In Mathematics education, the Van Hiele model is a theory that describes how students learn geometry. The van Hiele model consists of five levels of thinking processes. A brief overview of the model is given below.
Level 0: Visualisation Children can recognise geometric figures by their shape or physical appearance and not by their parts or properties.
Level 1: Analysis Children at this level are able to appreciate that the collection of figures goes together because of properties. They also become more proficient in describing the attributes of two and three dimensional shapes.
Level 2: Informal Deduction Children at this stage are able to establish relationships among the properties of the figures. 'If all four angles are right angles the shape must be a rectangle'. They can also formulate relationships among shapes. 'If it is a square, it must be a rectangle'. They are able to give logical arguments to justify their reasoning.

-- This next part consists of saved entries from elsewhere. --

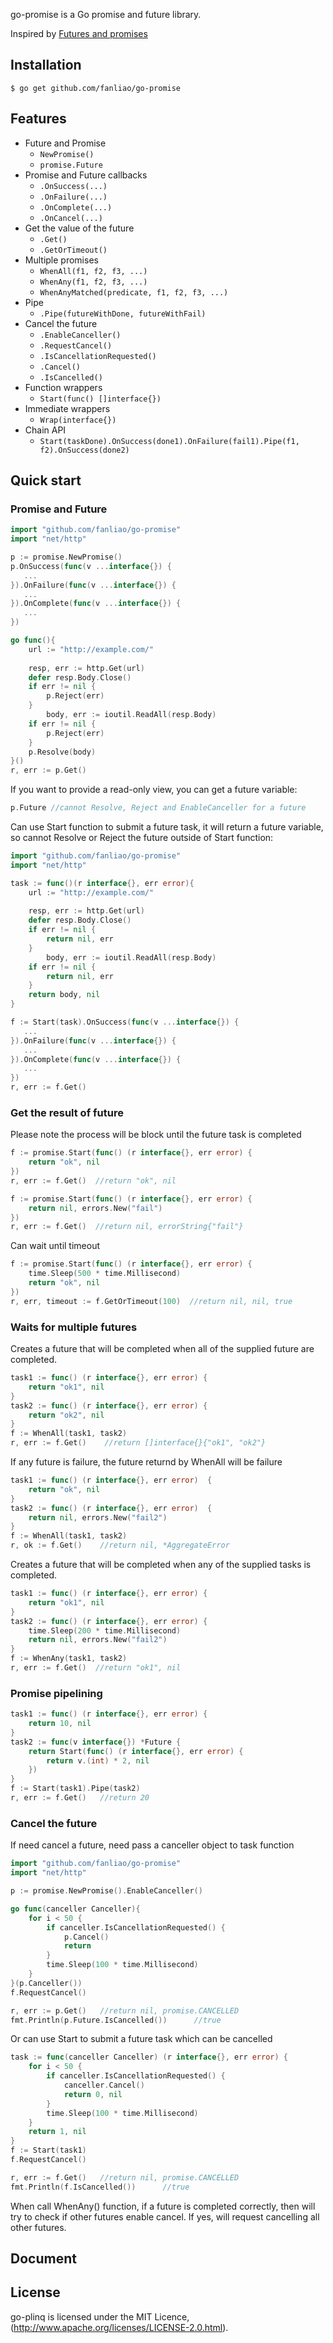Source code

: [home]: github.com/fanliao/go-promise

go-promise is a Go promise and future library.

Inspired by [Futures and promises]()

## Installation

    $ go get github.com/fanliao/go-promise

## Features

* Future and Promise
  * ```NewPromise()```
  * ```promise.Future```
* Promise and Future callbacks
  * ```.OnSuccess(...)```
  * ```.OnFailure(...)```
  * ```.OnComplete(...)```
  * ```.OnCancel(...)```
* Get the value of the future
  * ```.Get() ```
  * ```.GetOrTimeout()```
* Multiple promises
  * ```WhenAll(f1, f2, f3, ...)```
  * ```WhenAny(f1, f2, f3, ...)```
  * ```WhenAnyMatched(predicate, f1, f2, f3, ...)```
* Pipe
  * ```.Pipe(futureWithDone, futureWithFail)```
* Cancel the future
  * ```.EnableCanceller()```
  * ```.RequestCancel()```
  * ```.IsCancellationRequested()```
  * ```.Cancel()```
  * ```.IsCancelled()```
* Function wrappers
  * ```Start(func() []interface{})```
* Immediate wrappers
  * ```Wrap(interface{})```
* Chain API
  * ```Start(taskDone).OnSuccess(done1).OnFailure(fail1).Pipe(f1, f2).OnSuccess(done2)```

	
## Quick start

### Promise and Future 

```go
import "github.com/fanliao/go-promise"
import "net/http"

p := promise.NewPromise()
p.OnSuccess(func(v ...interface{}) {
   ...
}).OnFailure(func(v ...interface{}) {
   ...
}).OnComplete(func(v ...interface{}) {
   ...
})

go func(){
	url := "http://example.com/"
	
	resp, err := http.Get(url)
	defer resp.Body.Close()
	if err != nil {
		p.Reject(err)
	}
        body, err := ioutil.ReadAll(resp.Body)
	if err != nil {
		p.Reject(err)
	}
	p.Resolve(body)
}()
r, err := p.Get()
```

If you want to provide a read-only view, you can get a future variable:

```go
p.Future //cannot Resolve, Reject and EnableCanceller for a future
```

Can use Start function to submit a future task, it will return a future variable, so cannot Resolve or Reject the future outside of Start function:

```go
import "github.com/fanliao/go-promise"
import "net/http"

task := func()(r interface{}, err error){
	url := "http://example.com/"
	
	resp, err := http.Get(url)
	defer resp.Body.Close()
	if err != nil {
		return nil, err
	}
        body, err := ioutil.ReadAll(resp.Body)
	if err != nil {
		return nil, err
	}
	return body, nil
}

f := Start(task).OnSuccess(func(v ...interface{}) {
   ...
}).OnFailure(func(v ...interface{}) {
   ...
}).OnComplete(func(v ...interface{}) {
   ...
})
r, err := f.Get()
```

### Get the result of future

Please note the process will be block until the future task is completed

```go
f := promise.Start(func() (r interface{}, err error) {
	return "ok", nil  
})
r, err := f.Get()  //return "ok", nil

f := promise.Start(func() (r interface{}, err error) {
	return nil, errors.New("fail")  
})
r, err := f.Get()  //return nil, errorString{"fail"}
```

Can wait until timeout

```go
f := promise.Start(func() (r interface{}, err error) {
	time.Sleep(500 * time.Millisecond)
	return "ok", nil 
})
r, err, timeout := f.GetOrTimeout(100)  //return nil, nil, true
```

### Waits for multiple futures

Creates a future that will be completed when all of the supplied future are completed.
```go
task1 := func() (r interface{}, err error) {
	return "ok1", nil
}
task2 := func() (r interface{}, err error) {
	return "ok2", nil
}
f := WhenAll(task1, task2)
r, err := f.Get()    //return []interface{}{"ok1", "ok2"}
```

If any future is failure, the future returnd by WhenAll will be failure
```go
task1 := func() (r interface{}, err error)  {
	return "ok", nil
}
task2 := func() (r interface{}, err error)  {
	return nil, errors.New("fail2")
}
f := WhenAll(task1, task2)
r, ok := f.Get()    //return nil, *AggregateError
```

Creates a future that will be completed when any of the supplied tasks is completed.
```go
task1 := func() (r interface{}, err error) {
	return "ok1", nil
}
task2 := func() (r interface{}, err error) {
	time.Sleep(200 * time.Millisecond)
	return nil, errors.New("fail2")
}
f := WhenAny(task1, task2)
r, err := f.Get()  //return "ok1", nil
```

### Promise pipelining

```go
task1 := func() (r interface{}, err error) {
	return 10, nil
}
task2 := func(v interface{}) *Future {
	return Start(func() (r interface{}, err error) {
		return v.(int) * 2, nil
	})
}
f := Start(task1).Pipe(task2)
r, err := f.Get()   //return 20
```

### Cancel the future

If need cancel a future, need pass a canceller object to task function
```go
import "github.com/fanliao/go-promise"
import "net/http"

p := promise.NewPromise().EnableCanceller()

go func(canceller Canceller){
	for i < 50 {
		if canceller.IsCancellationRequested() {
			p.Cancel()
			return
		}
		time.Sleep(100 * time.Millisecond)
	}
}(p.Canceller())
f.RequestCancel()

r, err := p.Get()   //return nil, promise.CANCELLED
fmt.Println(p.Future.IsCancelled())      //true
```

Or can use Start to submit a future task which can be cancelled
```go
task := func(canceller Canceller) (r interface{}, err error) {
	for i < 50 {
		if canceller.IsCancellationRequested() {
			canceller.Cancel()
			return 0, nil
		}
		time.Sleep(100 * time.Millisecond)
	}
	return 1, nil
}
f := Start(task1)
f.RequestCancel()

r, err := f.Get()   //return nil, promise.CANCELLED
fmt.Println(f.IsCancelled())      //true
```

When call WhenAny() function, if a future is completed correctly, then will try to check if other futures  enable cancel. If yes, will request cancelling all other futures.


## Document



## License

go-plinq is licensed under the MIT Licence, (http://www.apache.org/licenses/LICENSE-2.0.html).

Level 3: Deduction Students at this stage are able to go further than giving informal deductive arguments as in the earlier stage. Here, they begin to appreciate the importance and use of axioms, definitions, corollaries and postulates in order to proof a certain geometric truth. This level of thought is typical of secondary school geometry class.
Level 4: Rigor At this level the object of attention is the differences and relationships between different axiomatic systems that are used to derive mathematical theories. In the previous stage the students are expected to know how to form deductive arguments to proof a theory. In this stage they go further by questioning the initial assumptions or axioms that are used to form the mathematical theories. This is generally the level of university mathematics majoring in geometry.